I’m not the only one who, since having children, has had an urge to write about the experience. There are many blogs, as well as memoirs and whole parenting magazines often written by mothers, for mothers. Amongst this body of writing there can be very distinct tones; one is the confessional style memoir which tries to capture the difficult thoughts and feelings that assail the author in early motherhood, such as Rachel Cusk’s 2001 book, A Life’s Work. Another is the ‘how-to’ article which shares with the reader a particular parenting secret or skill that the author has recently become convinced of and wishes for us to join her in. I received one of these recently from the Huffington Post, `The blog` initially assured me that its aim was to ‘soothe my frazzled parent brain’, the title of the article then screaming warningly at me, “The single most important parenting action we can take today!” Both of these popular styles of writing originate in some way from the writers’ own rich and complex lived experience of being a mother and/or mothering. Yet, what ends up on the page can often be perceived as either excessively shocking and provocative or excessively bossy and tyrannical. Both in their own way perhaps also wish, anxiously, to seek reassurance.

Despite praise for A Life’s Work, Cusk has said there have been times when she wishes she had never written it. Her story of the bewilderment, loss and rage she felt on becoming a new mother provoked in some readers a corresponding rage. She became the mother that other mothers loved to hate. One Mum­netter (not alone in her strength of feeling) described with relish, how she ‘wakes up most days feeling like slapping her’. Cusk mentioned she has been stopped in the street whilst with her children and shouted at by other outraged mothers with children. Whilst there is something in Cusk’s outpouring of feeling that can feel rather relentless to read, I was also struck, as I read it for the first time recently, by her vulnerability, the sensitivity of her observations of her daughter, and her tenderness for her. Why then were such excessive feelings of hate and rage stirred up in Cusk’s female readers?

“Nothing”, according to psychoanalyst Adam Phillips “makes people more excessive than when talking about excess”. He suggests a child will tantrum in order to find out if his parents are robust enough to withstand his hatred, rage and frustration. Likewise, as adults, our intense, overwhelming feelings and extreme reactions can leave us fearful of being rejected by others for being ‘too much’ for them. Our reactions to other people’s excess then, can give us a clue about our own fears, longings and internal conflicts. Phillips goes on to say that, our knee jerk reaction to someone else’s perceived excessiveness is often because of a wish to punish them, “and often excessively”. Certainly such violent reactions, as from the mums­netter above do seem to have put Cusk’s detractors into the role of sadistic and punitive parents.
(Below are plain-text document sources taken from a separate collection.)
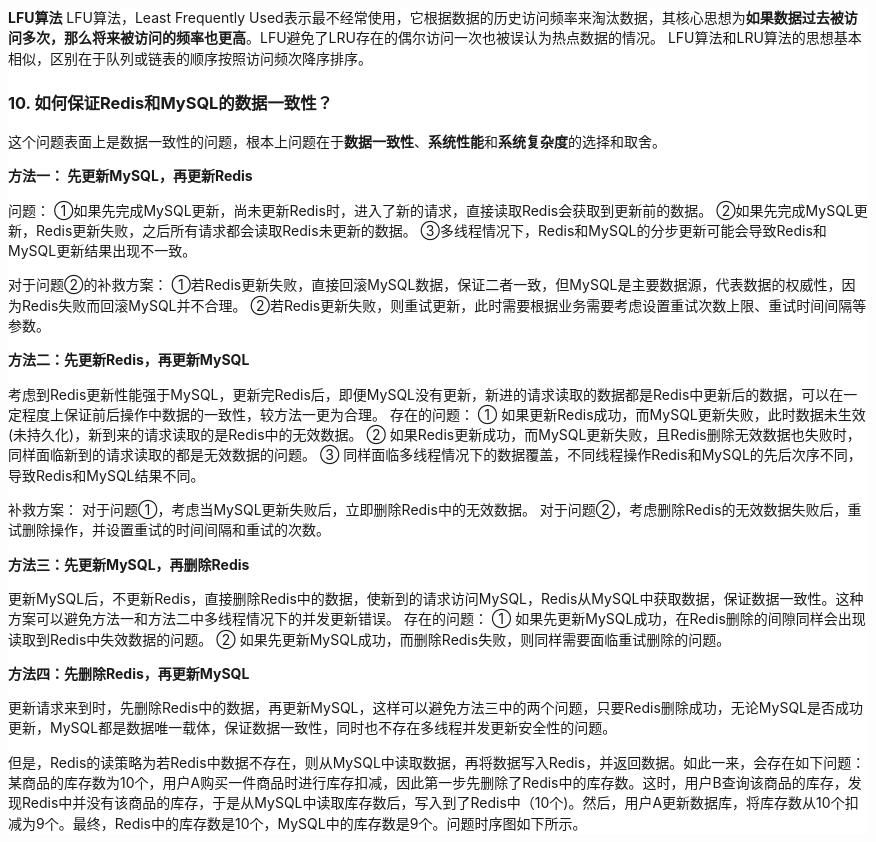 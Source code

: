 **LFU算法**
LFU算法，Least Frequently Used表示最不经常使用，它根据数据的历史访问频率来淘汰数据，其核心思想为**如果数据过去被访问多次，那么将来被访问的频率也更高**。LFU避免了LRU存在的偶尔访问一次也被误认为热点数据的情况。
LFU算法和LRU算法的思想基本相似，区别在于队列或链表的顺序按照访问频次降序排序。



### 10. 如何保证Redis和MySQL的数据一致性？

这个问题表面上是数据一致性的问题，根本上问题在于**数据一致性**、**系统性能**和**系统复杂度**的选择和取舍。

**方法一： 先更新MySQL，再更新Redis**

问题：
①如果先完成MySQL更新，尚未更新Redis时，进入了新的请求，直接读取Redis会获取到更新前的数据。 
②如果先完成MySQL更新，Redis更新失败，之后所有请求都会读取Redis未更新的数据。
③多线程情况下，Redis和MySQL的分步更新可能会导致Redis和MySQL更新结果出现不一致。

对于问题②的补救方案：
①若Redis更新失败，直接回滚MySQL数据，保证二者一致，但MySQL是主要数据源，代表数据的权威性，因为Redis失败而回滚MySQL并不合理。
②若Redis更新失败，则重试更新，此时需要根据业务需要考虑设置重试次数上限、重试时间间隔等参数。

**方法二：先更新Redis，再更新MySQL**

考虑到Redis更新性能强于MySQL，更新完Redis后，即便MySQL没有更新，新进的请求读取的数据都是Redis中更新后的数据，可以在一定程度上保证前后操作中数据的一致性，较方法一更为合理。
存在的问题：
① 如果更新Redis成功，而MySQL更新失败，此时数据未生效(未持久化)，新到来的请求读取的是Redis中的无效数据。
② 如果Redis更新成功，而MySQL更新失败，且Redis删除无效数据也失败时，同样面临新到的请求读取的都是无效数据的问题。
③ 同样面临多线程情况下的数据覆盖，不同线程操作Redis和MySQL的先后次序不同，导致Redis和MySQL结果不同。

补救方案：
对于问题①，考虑当MySQL更新失败后，立即删除Redis中的无效数据。
对于问题②，考虑删除Redis的无效数据失败后，重试删除操作，并设置重试的时间间隔和重试的次数。

**方法三：先更新MySQL，再删除Redis**

更新MySQL后，不更新Redis，直接删除Redis中的数据，使新到的请求访问MySQL，Redis从MySQL中获取数据，保证数据一致性。这种方案可以避免方法一和方法二中多线程情况下的并发更新错误。
存在的问题：
① 如果先更新MySQL成功，在Redis删除的间隙同样会出现读取到Redis中失效数据的问题。
② 如果先更新MySQL成功，而删除Redis失败，则同样需要面临重试删除的问题。

**方法四：先删除Redis，再更新MySQL**

更新请求来到时，先删除Redis中的数据，再更新MySQL，这样可以避免方法三中的两个问题，只要Redis删除成功，无论MySQL是否成功更新，MySQL都是数据唯一载体，保证数据一致性，同时也不存在多线程并发更新安全性的问题。

但是，Redis的读策略为若Redis中数据不存在，则从MySQL中读取数据，再将数据写入Redis，并返回数据。如此一来，会存在如下问题：
某商品的库存数为10个，用户A购买一件商品时进行库存扣减，因此第一步先删除了Redis中的库存数。这时，用户B查询该商品的库存，发现Redis中并没有该商品的库存，于是从MySQL中读取库存数后，写入到了Redis中（10个)。然后，用户A更新数据库，将库存数从10个扣减为9个。最终，Redis中的库存数是10个，MySQL中的库存数是9个。问题时序图如下所示。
But what of the intensity and extremity of feeling that mothers feel for their own children? Rozsika Parker has suggested in her book Torn in Two, that there can be a collusion among women to deny maternal ambivalence. Ambivalence in this Freudian sense describes the coexistence of opposing feelings of love and hate. These come from a common source within us and are independent of the object of our attention. Mixed feelings, rather, are a more realistic weighing up of an external situation, and are therefore much less emotionally charged. Love and hate (or ambivalence) are interdependent feelings; they inform one another and can be a good indicator of what is important to us. We are ambivalent about those things that matter most to us. D.W Winnicott said famously that the acknowledgement of maternal ambivalence is necessary for an infant’s emotional development. In a seminal, and now much quoted paper, “Hate in the countertransference” he suggests that the mother’s acceptance of her own complexity of feeling has a pivotal role in helping the baby learn to tolerate her own hate, loss and disappointment in relationships. What Parker does is to reverse this idea and focus on the mother’s experience. She says, maternal ambivalence, ‘if remaining manageable’, can increase a mother’s creative capacity for thought and therefore aid her development and growth. So, being able to bear and then perhaps put words to the complex mix of feelings involved in being a mother, and mothering, could be good for everyone.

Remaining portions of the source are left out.